De Luca soñaba que dormía y se despertó de pronto con el ruido metálico de una puerta que se cerraba y que lo arrancó de su incómoda duermevela, dolorosamente. Abrió los ojos a la luz empañada, se preguntó por un momento dónde estaba y la puerta de cristales de colores le recordó que se hallaba en la antesala del piso de Valeria, sentado en el sofá donde se había quedado dormido con la cabeza apoyada en un brazo.
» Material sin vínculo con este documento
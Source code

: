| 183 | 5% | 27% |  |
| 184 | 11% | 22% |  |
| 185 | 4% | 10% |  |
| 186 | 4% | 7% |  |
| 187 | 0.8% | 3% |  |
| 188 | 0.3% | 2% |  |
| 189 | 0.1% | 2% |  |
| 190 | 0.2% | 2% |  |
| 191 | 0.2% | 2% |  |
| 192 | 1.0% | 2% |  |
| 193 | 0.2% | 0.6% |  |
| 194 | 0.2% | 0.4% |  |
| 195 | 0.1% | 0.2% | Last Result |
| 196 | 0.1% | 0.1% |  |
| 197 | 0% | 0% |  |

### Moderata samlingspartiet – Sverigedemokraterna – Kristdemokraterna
Un movimiento tras los cristales, una sombra confusa, le dio a entender que acababa de entrar alguien.

– Valeria -llamó De Luca, moviendo el brazo entumecido. Entró en el piso y ella pasó por delante de él, indiferente, dándole la espalda para desaparecer en el interior de un cuarto. Él la siguió y se detuvo en el umbral, pues era el dormitorio, y ella se estaba desabrochando la chaqueta del traje.

– La puerta estaba abierta -dijo De Luca a su espalda, indiferente-, me he quedado a esperarte y me he dormido. Debe de ser tarde.
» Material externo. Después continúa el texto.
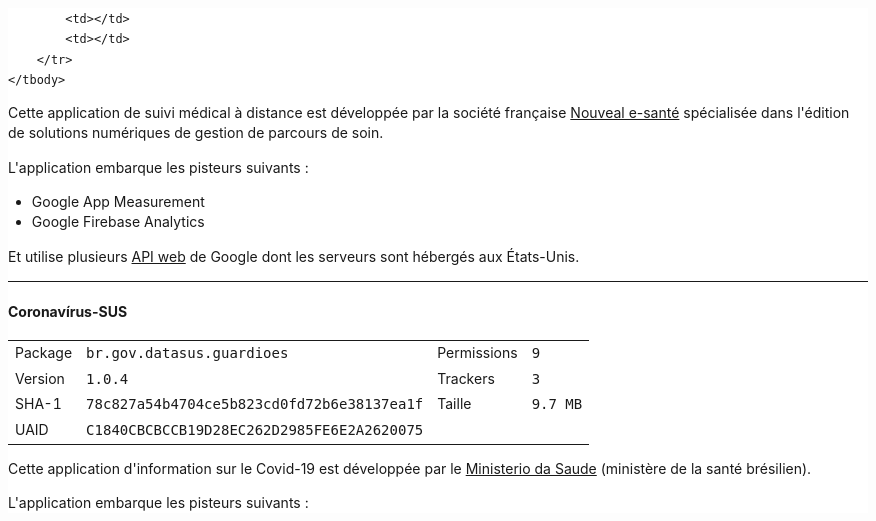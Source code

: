             <td></td>
            <td></td>
        </tr>
    </tbody>
</table>

Cette application de suivi médical à distance est développée par la société française [Nouveal e-santé](https://www.nouveal.com/) spécialisée dans l'édition de solutions numériques de gestion de parcours de soin.

L'application embarque les pisteurs suivants :

* Google App Measurement
* Google Firebase Analytics

Et utilise plusieurs [API web](https://fr.wikipedia.org/wiki/Interface_de_programmation) de Google dont les serveurs sont hébergés aux États-Unis.

<hr>

#### <a id="br.gov.datasus.guardioes"></a>Coronavírus-SUS
<table class="table table-sm small table-borderless bg-light">
    <tbody>
        <tr>
            <td class="col-md-1 text-primary">Package</td>
            <td class="col-md-5"><samp>br.gov.datasus.guardioes</samp></td>
            <td class="col-md-1 text-primary">Permissions</td>
            <td class="col-md-5"><span class="badge badge-warning"><samp>9</samp></span></td>
        </tr>
        <tr>
            <td class="text-primary">Version</td>
            <td><samp>1.0.4</samp></td>
            <td class="text-primary">Trackers</td>
            <td><span class="badge badge-danger"><samp>3</samp></span></td>
        </tr>
        <tr>
            <td class="text-primary">SHA-1</td>
            <td><samp>78c827a54b4704ce5b823cd0fd72b6e38137ea1f</samp></td>
            <td class="text-primary">Taille</td>
            <td><samp>9.7 MB</samp></td>
        </tr>
        <tr>
            <td class="text-primary">UAID</td>
            <td><samp>C1840CBCBCCB19D28EC262D2985FE6E2A2620075</samp></td>
            <td></td>
            <td></td>
        </tr>
    </tbody>
</table>

Cette application d'information sur le Covid-19 est développée par le [Ministerio da Saude](https://saude.gov.br) (ministère de la santé brésilien).

L'application embarque les pisteurs suivants :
– Es casi de madrugada -dijo Valeria, sin volverse. Dejó caer la chaqueta sobre la cama y empezó a desabotonarse la blusa, pero se detuvo enseguida-. Estoy muy cansada -dijo- y quiero acostarme. ¿Puedes marcharte, por favor?

– Me gustaría hablar contigo -dijo De Luca, y se dio cuenta de que había sonado como un lamento.
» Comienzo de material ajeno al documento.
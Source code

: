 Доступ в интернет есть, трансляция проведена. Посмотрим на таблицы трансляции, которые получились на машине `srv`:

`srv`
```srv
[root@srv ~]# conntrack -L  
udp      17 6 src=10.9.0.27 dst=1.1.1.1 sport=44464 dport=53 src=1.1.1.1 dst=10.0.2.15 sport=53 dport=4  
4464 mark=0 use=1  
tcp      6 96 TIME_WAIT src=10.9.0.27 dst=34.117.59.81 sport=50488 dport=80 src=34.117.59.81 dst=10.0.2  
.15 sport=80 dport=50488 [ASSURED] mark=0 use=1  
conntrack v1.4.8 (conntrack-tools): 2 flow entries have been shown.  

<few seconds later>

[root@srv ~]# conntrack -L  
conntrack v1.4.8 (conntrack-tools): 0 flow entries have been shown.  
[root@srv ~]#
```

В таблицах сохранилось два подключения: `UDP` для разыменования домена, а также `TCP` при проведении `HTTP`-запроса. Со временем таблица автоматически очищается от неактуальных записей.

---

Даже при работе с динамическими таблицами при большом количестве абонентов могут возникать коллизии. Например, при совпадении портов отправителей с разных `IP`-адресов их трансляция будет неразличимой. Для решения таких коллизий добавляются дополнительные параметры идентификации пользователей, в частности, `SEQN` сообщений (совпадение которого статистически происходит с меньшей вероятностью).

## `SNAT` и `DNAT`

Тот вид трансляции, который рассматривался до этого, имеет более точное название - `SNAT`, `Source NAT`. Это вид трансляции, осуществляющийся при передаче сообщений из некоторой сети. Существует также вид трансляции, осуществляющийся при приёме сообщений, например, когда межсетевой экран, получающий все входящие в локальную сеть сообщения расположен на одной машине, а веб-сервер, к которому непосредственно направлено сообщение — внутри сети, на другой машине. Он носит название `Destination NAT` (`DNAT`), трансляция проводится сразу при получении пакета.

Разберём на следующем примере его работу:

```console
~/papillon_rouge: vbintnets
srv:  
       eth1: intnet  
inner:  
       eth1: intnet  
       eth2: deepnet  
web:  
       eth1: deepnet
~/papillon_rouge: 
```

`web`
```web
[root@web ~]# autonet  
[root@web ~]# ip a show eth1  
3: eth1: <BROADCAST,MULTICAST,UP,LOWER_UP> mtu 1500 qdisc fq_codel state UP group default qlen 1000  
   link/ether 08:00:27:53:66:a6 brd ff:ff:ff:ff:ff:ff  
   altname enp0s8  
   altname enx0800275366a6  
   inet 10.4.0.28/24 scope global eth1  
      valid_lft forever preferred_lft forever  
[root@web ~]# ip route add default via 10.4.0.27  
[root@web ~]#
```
– Pues yo no quiero hablar contigo. No quiero verte nunca más. -Valeria volvió a desabotonarse la blusa. Desde detrás, De Luca le veía sólo los hombros que se movían y el cuello blanco, despejado del cabello pelirrojo recogido en la nuca. Ella se levantó y se agachó sobre los talones, quitándose los zapatos-. ¿Todavía estás ahí? -preguntó.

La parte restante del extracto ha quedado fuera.